BEGIN
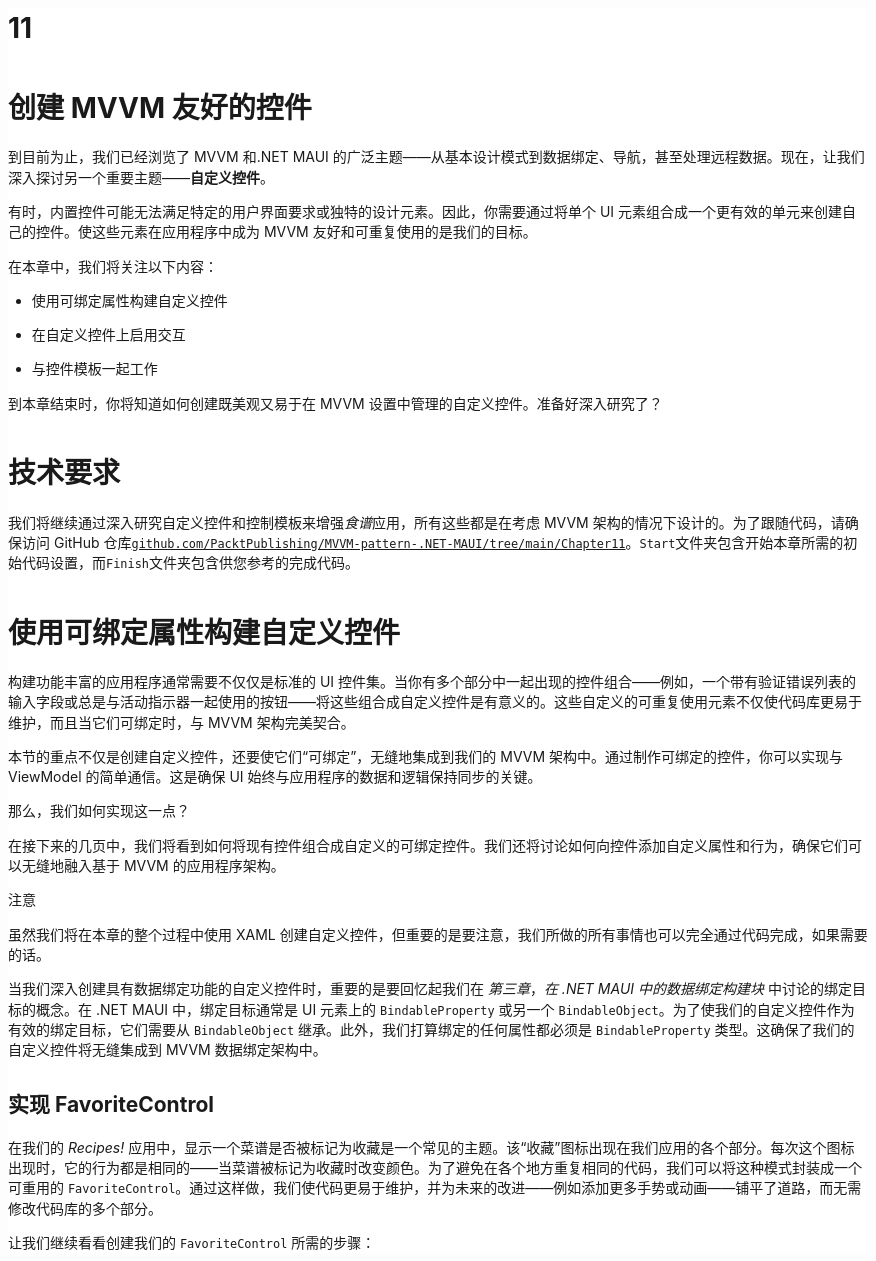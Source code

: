 # 11

# 创建 MVVM 友好的控件

到目前为止，我们已经浏览了 MVVM 和.NET MAUI 的广泛主题——从基本设计模式到数据绑定、导航，甚至处理远程数据。现在，让我们深入探讨另一个重要主题——**自定义控件**。

有时，内置控件可能无法满足特定的用户界面要求或独特的设计元素。因此，你需要通过将单个 UI 元素组合成一个更有效的单元来创建自己的控件。使这些元素在应用程序中成为 MVVM 友好和可重复使用的是我们的目标。

在本章中，我们将关注以下内容：

+   使用可绑定属性构建自定义控件

+   在自定义控件上启用交互

+   与控件模板一起工作

到本章结束时，你将知道如何创建既美观又易于在 MVVM 设置中管理的自定义控件。准备好深入研究了？

# 技术要求

我们将继续通过深入研究自定义控件和控制模板来增强*食谱*应用，所有这些都是在考虑 MVVM 架构的情况下设计的。为了跟随代码，请确保访问 GitHub 仓库[`github.com/PacktPublishing/MVVM-pattern-.NET-MAUI/tree/main/Chapter11`](https://github.com/PacktPublishing/MVVM-pattern-.NET-MAUI/tree/main/Chapter11)。`Start`文件夹包含开始本章所需的初始代码设置，而`Finish`文件夹包含供您参考的完成代码。

# 使用可绑定属性构建自定义控件

构建功能丰富的应用程序通常需要不仅仅是标准的 UI 控件集。当你有多个部分中一起出现的控件组合——例如，一个带有验证错误列表的输入字段或总是与活动指示器一起使用的按钮——将这些组合成自定义控件是有意义的。这些自定义的可重复使用元素不仅使代码库更易于维护，而且当它们可绑定时，与 MVVM 架构完美契合。

本节的重点不仅是创建自定义控件，还要使它们“可绑定”，无缝地集成到我们的 MVVM 架构中。通过制作可绑定的控件，你可以实现与 ViewModel 的简单通信。这是确保 UI 始终与应用程序的数据和逻辑保持同步的关键。

那么，我们如何实现这一点？

在接下来的几页中，我们将看到如何将现有控件组合成自定义的可绑定控件。我们还将讨论如何向控件添加自定义属性和行为，确保它们可以无缝地融入基于 MVVM 的应用程序架构。

注意

虽然我们将在本章的整个过程中使用 XAML 创建自定义控件，但重要的是要注意，我们所做的所有事情也可以完全通过代码完成，如果需要的话。

当我们深入创建具有数据绑定功能的自定义控件时，重要的是要回忆起我们在 *第三章*，*在 .NET MAUI 中的数据绑定构建块* 中讨论的绑定目标的概念。在 .NET MAUI 中，绑定目标通常是 UI 元素上的 `BindableProperty` 或另一个 `BindableObject`。为了使我们的自定义控件作为有效的绑定目标，它们需要从 `BindableObject` 继承。此外，我们打算绑定的任何属性都必须是 `BindableProperty` 类型。这确保了我们的自定义控件将无缝集成到 MVVM 数据绑定架构中。

## 实现 FavoriteControl

在我们的 *Recipes!* 应用中，显示一个菜谱是否被标记为收藏是一个常见的主题。该“收藏”图标出现在我们应用的各个部分。每次这个图标出现时，它的行为都是相同的——当菜谱被标记为收藏时改变颜色。为了避免在各个地方重复相同的代码，我们可以将这种模式封装成一个可重用的 `FavoriteControl`。通过这样做，我们使代码更易于维护，并为未来的改进——例如添加更多手势或动画——铺平了道路，而无需修改代码库的多个部分。

让我们继续看看创建我们的 `FavoriteControl` 所需的步骤：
END
Reproduce every line of the data above, exactly as it stands, but not the pictures.

Exercise result
Source code

: # 11

# 创建 MVVM 友好的控件

到目前为止，我们已经浏览了 MVVM 和.NET MAUI 的广泛主题——从基本设计模式到数据绑定、导航，甚至处理远程数据。现在，让我们深入探讨另一个重要主题——**自定义控件**。

有时，内置控件可能无法满足特定的用户界面要求或独特的设计元素。因此，你需要通过将单个 UI 元素组合成一个更有效的单元来创建自己的控件。使这些元素在应用程序中成为 MVVM 友好和可重复使用的是我们的目标。

在本章中，我们将关注以下内容：

+   使用可绑定属性构建自定义控件

+   在自定义控件上启用交互

+   与控件模板一起工作

到本章结束时，你将知道如何创建既美观又易于在 MVVM 设置中管理的自定义控件。准备好深入研究了？

# 技术要求

我们将继续通过深入研究自定义控件和控制模板来增强*食谱*应用，所有这些都是在考虑 MVVM 架构的情况下设计的。为了跟随代码，请确保访问 GitHub 仓库[`github.com/PacktPublishing/MVVM-pattern-.NET-MAUI/tree/main/Chapter11`](https://github.com/PacktPublishing/MVVM-pattern-.NET-MAUI/tree/main/Chapter11)。`Start`文件夹包含开始本章所需的初始代码设置，而`Finish`文件夹包含供您参考的完成代码。

# 使用可绑定属性构建自定义控件

构建功能丰富的应用程序通常需要不仅仅是标准的 UI 控件集。当你有多个部分中一起出现的控件组合——例如，一个带有验证错误列表的输入字段或总是与活动指示器一起使用的按钮——将这些组合成自定义控件是有意义的。这些自定义的可重复使用元素不仅使代码库更易于维护，而且当它们可绑定时，与 MVVM 架构完美契合。

本节的重点不仅是创建自定义控件，还要使它们“可绑定”，无缝地集成到我们的 MVVM 架构中。通过制作可绑定的控件，你可以实现与 ViewModel 的简单通信。这是确保 UI 始终与应用程序的数据和逻辑保持同步的关键。

那么，我们如何实现这一点？

在接下来的几页中，我们将看到如何将现有控件组合成自定义的可绑定控件。我们还将讨论如何向控件添加自定义属性和行为，确保它们可以无缝地融入基于 MVVM 的应用程序架构。

注意

虽然我们将在本章的整个过程中使用 XAML 创建自定义控件，但重要的是要注意，我们所做的所有事情也可以完全通过代码完成，如果需要的话。

当我们深入创建具有数据绑定功能的自定义控件时，重要的是要回忆起我们在 *第三章*，*在 .NET MAUI 中的数据绑定构建块* 中讨论的绑定目标的概念。在 .NET MAUI 中，绑定目标通常是 UI 元素上的 `BindableProperty` 或另一个 `BindableObject`。为了使我们的自定义控件作为有效的绑定目标，它们需要从 `BindableObject` 继承。此外，我们打算绑定的任何属性都必须是 `BindableProperty` 类型。这确保了我们的自定义控件将无缝集成到 MVVM 数据绑定架构中。

## 实现 FavoriteControl

在我们的 *Recipes!* 应用中，显示一个菜谱是否被标记为收藏是一个常见的主题。该“收藏”图标出现在我们应用的各个部分。每次这个图标出现时，它的行为都是相同的——当菜谱被标记为收藏时改变颜色。为了避免在各个地方重复相同的代码，我们可以将这种模式封装成一个可重用的 `FavoriteControl`。通过这样做，我们使代码更易于维护，并为未来的改进——例如添加更多手势或动画——铺平了道路，而无需修改代码库的多个部分。

让我们继续看看创建我们的 `FavoriteControl` 所需的步骤：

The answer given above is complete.